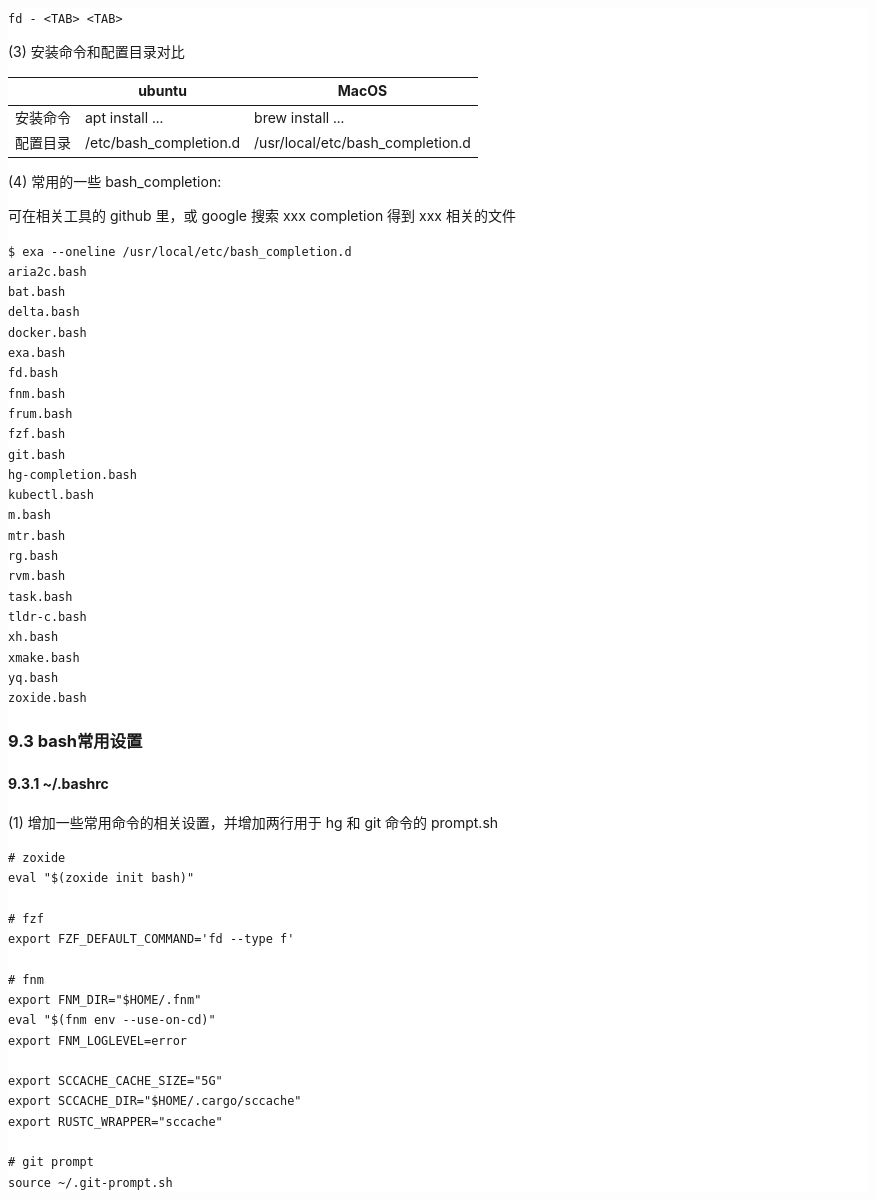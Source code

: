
 ```
fd - <TAB> <TAB>
```

(3) 安装命令和配置目录对比

| | ubuntu  | MacOS  |
| ------------ | ------------ | ------------ |
| 安装命令 | apt install ...  |  brew install ... |
| 配置目录 |/etc/bash_completion.d   | /usr/local/etc/bash_completion.d  |

(4) 常用的一些 bash_completion:

可在相关工具的 github 里，或 google 搜索 xxx completion 得到 xxx 相关的文件

```
$ exa --oneline /usr/local/etc/bash_completion.d
aria2c.bash
bat.bash
delta.bash
docker.bash
exa.bash
fd.bash
fnm.bash
frum.bash
fzf.bash
git.bash
hg-completion.bash
kubectl.bash
m.bash
mtr.bash
rg.bash
rvm.bash
task.bash
tldr-c.bash
xh.bash
xmake.bash
yq.bash
zoxide.bash
```

### 9.3 bash常用设置

#### 9.3.1  ~/.bashrc

(1) 增加一些常用命令的相关设置，并增加两行用于 hg 和 git 命令的 prompt.sh

```
# zoxide
eval "$(zoxide init bash)"

# fzf
export FZF_DEFAULT_COMMAND='fd --type f'

# fnm
export FNM_DIR="$HOME/.fnm"
eval "$(fnm env --use-on-cd)"
export FNM_LOGLEVEL=error

export SCCACHE_CACHE_SIZE="5G"
export SCCACHE_DIR="$HOME/.cargo/sccache"
export RUSTC_WRAPPER="sccache"

# git prompt
source ~/.git-prompt.sh

```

——————————

▶ [Your task]: The word is "local". Copy every line above where it appears.

▶ [Answer for the task]:
| 配置目录 |/etc/bash_completion.d   | /usr/local/etc/bash_completion.d  |
$ exa --oneline /usr/local/etc/bash_completion.d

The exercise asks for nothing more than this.